Source material Start Marker

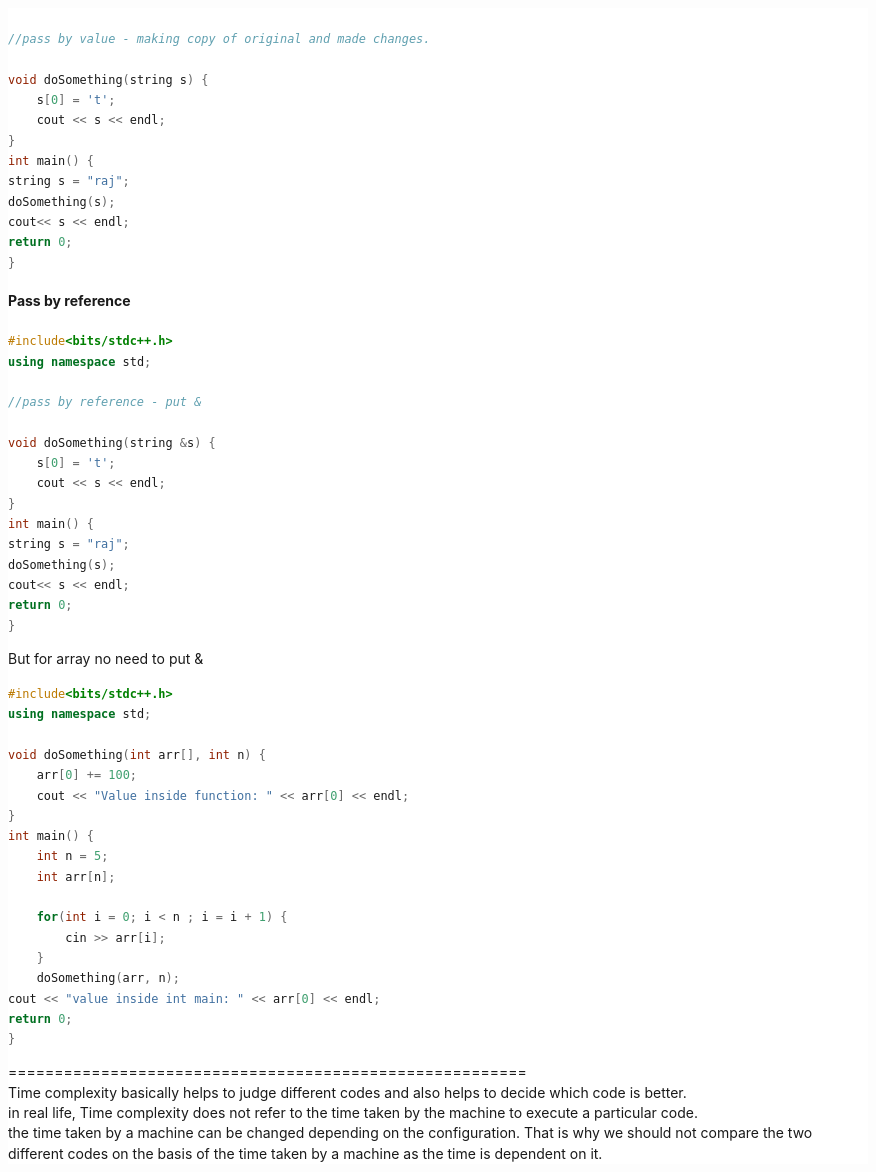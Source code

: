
 ```c++

//pass by value - making copy of original and made changes.

void doSomething(string s) {
    s[0] = 't';
    cout << s << endl;
}
int main() {
string s = "raj";
doSomething(s);
cout<< s << endl;
return 0;
}
```
####  Pass by reference  

```c++
#include<bits/stdc++.h>
using namespace std;

//pass by reference - put &

void doSomething(string &s) {
    s[0] = 't';
    cout << s << endl;
}
int main() {
string s = "raj";
doSomething(s);
cout<< s << endl;
return 0;
}
```
But for array no need to put &  

```c++
#include<bits/stdc++.h>
using namespace std;

void doSomething(int arr[], int n) {
    arr[0] += 100;
    cout << "Value inside function: " << arr[0] << endl;
}
int main() {
    int n = 5;
    int arr[n];

    for(int i = 0; i < n ; i = i + 1) {
        cin >> arr[i];
    }
    doSomething(arr, n);
cout << "value inside int main: " << arr[0] << endl;
return 0;
}
```
========================================================  
Time complexity basically helps to judge different codes and also helps to decide which code is better.  
in real life, Time complexity does not refer to the time taken by the machine to execute a particular code.  
the time taken by a machine can be changed depending on the configuration. That is why we should not compare the two different codes on the basis of the time taken by a machine as the time is dependent on it.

Source material End Marker

### What to do
If a line above holds the word "reference", count it; then say how many such lines there are and nothing else.

### Expected answer
2